■ **WHAT YOU WILL DO**
Your answer must be every line of the data below that holds the string "symtab", copied exactly.

Records drawn from a dataset
○ ○ ○

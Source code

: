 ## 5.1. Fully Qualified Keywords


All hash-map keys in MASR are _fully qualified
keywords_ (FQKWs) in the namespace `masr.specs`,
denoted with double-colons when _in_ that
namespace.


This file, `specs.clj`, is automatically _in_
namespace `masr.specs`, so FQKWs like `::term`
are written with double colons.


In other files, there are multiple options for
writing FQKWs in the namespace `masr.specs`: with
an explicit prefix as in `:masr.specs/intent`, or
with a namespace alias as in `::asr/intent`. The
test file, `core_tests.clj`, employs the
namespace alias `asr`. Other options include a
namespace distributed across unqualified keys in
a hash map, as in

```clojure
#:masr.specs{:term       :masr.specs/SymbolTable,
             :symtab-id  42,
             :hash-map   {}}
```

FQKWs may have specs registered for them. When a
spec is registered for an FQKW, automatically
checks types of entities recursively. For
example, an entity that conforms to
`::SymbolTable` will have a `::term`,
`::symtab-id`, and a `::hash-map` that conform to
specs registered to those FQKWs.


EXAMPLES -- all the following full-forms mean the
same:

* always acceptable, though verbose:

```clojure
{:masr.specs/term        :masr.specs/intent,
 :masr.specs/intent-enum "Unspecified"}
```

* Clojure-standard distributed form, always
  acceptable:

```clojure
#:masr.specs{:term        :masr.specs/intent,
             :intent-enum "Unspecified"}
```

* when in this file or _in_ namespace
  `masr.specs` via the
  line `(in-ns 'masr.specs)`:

○ ○ ○

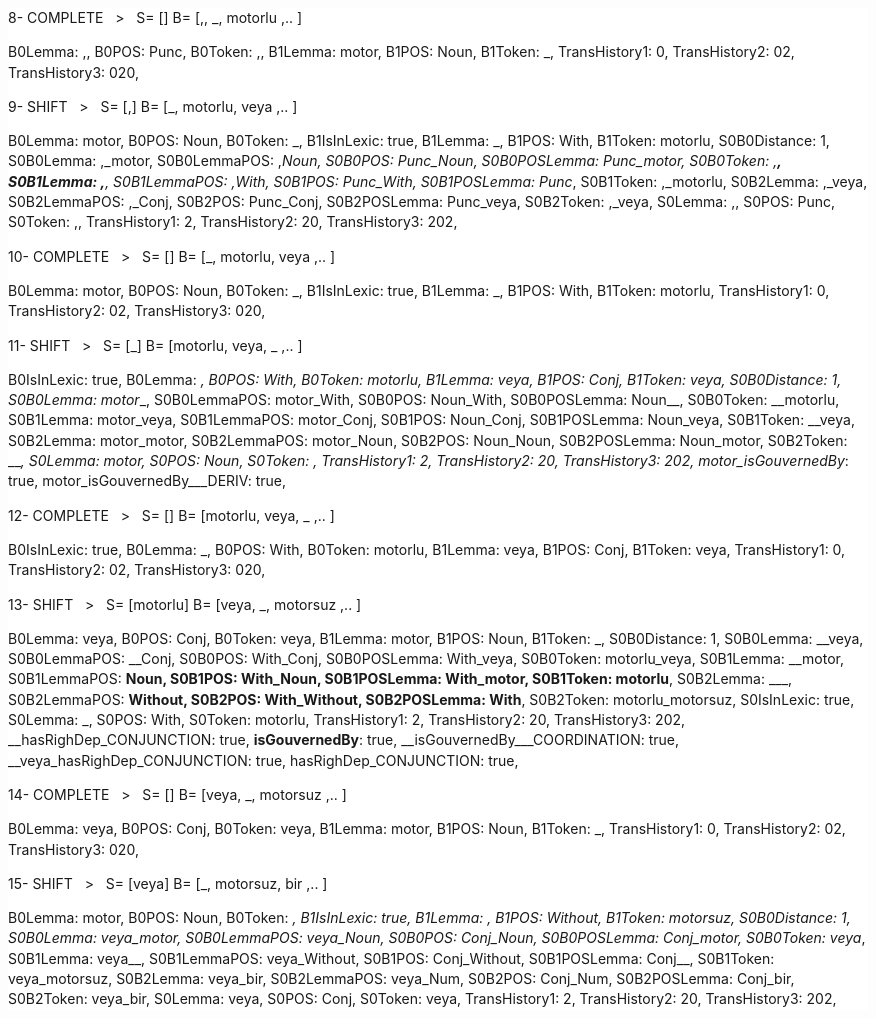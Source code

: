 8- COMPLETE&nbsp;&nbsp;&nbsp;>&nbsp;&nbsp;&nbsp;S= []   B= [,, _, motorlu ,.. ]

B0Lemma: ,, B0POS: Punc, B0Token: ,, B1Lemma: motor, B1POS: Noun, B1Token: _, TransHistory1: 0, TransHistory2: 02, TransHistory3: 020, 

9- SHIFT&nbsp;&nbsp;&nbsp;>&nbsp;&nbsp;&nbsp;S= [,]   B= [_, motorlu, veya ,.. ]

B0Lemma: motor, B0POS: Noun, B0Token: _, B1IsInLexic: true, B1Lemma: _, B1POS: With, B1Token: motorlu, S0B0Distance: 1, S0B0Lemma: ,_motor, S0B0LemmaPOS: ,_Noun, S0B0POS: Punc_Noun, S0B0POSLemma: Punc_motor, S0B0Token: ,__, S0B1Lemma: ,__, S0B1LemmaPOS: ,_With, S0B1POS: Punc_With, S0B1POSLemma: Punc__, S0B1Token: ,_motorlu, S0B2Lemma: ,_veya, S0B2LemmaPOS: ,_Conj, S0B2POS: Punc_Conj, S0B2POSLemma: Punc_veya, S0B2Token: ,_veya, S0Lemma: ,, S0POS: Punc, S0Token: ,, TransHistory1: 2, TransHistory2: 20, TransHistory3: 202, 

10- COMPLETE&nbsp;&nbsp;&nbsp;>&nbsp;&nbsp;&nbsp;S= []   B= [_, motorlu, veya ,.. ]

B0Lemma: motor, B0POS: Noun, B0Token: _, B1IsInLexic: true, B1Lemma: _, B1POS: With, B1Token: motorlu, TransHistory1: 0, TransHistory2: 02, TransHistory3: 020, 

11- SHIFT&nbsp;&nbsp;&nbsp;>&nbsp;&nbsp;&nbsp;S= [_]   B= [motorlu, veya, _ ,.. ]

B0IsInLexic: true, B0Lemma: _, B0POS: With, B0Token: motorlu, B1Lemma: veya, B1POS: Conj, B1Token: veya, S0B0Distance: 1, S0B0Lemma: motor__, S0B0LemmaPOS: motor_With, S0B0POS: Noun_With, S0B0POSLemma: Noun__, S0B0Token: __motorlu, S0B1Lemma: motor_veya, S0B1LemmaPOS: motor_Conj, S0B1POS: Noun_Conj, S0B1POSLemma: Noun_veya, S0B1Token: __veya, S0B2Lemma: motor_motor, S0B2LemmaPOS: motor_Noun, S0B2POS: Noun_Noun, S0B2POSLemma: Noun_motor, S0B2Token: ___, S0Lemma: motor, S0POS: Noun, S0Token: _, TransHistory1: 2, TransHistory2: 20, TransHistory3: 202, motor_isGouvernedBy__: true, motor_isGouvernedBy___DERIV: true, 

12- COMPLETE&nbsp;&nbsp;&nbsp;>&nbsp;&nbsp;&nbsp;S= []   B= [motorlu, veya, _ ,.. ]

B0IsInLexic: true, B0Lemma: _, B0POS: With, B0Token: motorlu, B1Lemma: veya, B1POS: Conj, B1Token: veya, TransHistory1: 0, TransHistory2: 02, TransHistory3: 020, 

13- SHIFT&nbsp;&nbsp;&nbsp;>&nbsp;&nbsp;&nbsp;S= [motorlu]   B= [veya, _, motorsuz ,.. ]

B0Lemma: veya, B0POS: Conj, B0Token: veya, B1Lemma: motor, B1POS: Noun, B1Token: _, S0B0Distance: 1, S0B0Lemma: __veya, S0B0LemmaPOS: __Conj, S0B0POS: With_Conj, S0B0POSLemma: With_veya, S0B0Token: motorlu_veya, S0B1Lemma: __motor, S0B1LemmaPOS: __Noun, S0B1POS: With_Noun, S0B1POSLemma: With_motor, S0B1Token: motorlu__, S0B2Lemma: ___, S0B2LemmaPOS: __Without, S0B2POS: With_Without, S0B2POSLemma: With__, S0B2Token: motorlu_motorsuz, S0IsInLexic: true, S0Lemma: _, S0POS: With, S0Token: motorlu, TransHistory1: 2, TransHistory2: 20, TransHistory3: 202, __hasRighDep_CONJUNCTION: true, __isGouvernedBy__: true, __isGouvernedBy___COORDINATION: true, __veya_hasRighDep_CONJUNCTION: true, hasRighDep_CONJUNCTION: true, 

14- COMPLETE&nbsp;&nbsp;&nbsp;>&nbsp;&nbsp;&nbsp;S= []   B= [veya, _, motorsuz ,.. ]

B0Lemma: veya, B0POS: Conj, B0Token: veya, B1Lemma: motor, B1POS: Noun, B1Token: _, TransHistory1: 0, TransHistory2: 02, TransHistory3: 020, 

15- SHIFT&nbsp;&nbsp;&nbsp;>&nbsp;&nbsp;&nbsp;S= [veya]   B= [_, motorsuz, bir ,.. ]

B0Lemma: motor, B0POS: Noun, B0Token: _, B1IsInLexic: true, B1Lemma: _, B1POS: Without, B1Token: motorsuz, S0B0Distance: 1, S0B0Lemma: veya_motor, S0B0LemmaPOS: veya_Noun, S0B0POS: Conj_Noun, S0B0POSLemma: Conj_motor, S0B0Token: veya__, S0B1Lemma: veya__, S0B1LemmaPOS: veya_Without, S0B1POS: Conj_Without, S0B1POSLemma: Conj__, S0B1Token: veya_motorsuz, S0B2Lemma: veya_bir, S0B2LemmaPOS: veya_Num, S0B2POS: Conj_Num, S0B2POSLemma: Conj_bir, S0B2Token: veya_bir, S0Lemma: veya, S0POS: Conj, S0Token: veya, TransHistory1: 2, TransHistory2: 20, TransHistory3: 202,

○ ○ ○

■ **YOUR SOLUTION**
             :symtab-id  42,
`::symtab-id`, and a `::hash-map` that conform to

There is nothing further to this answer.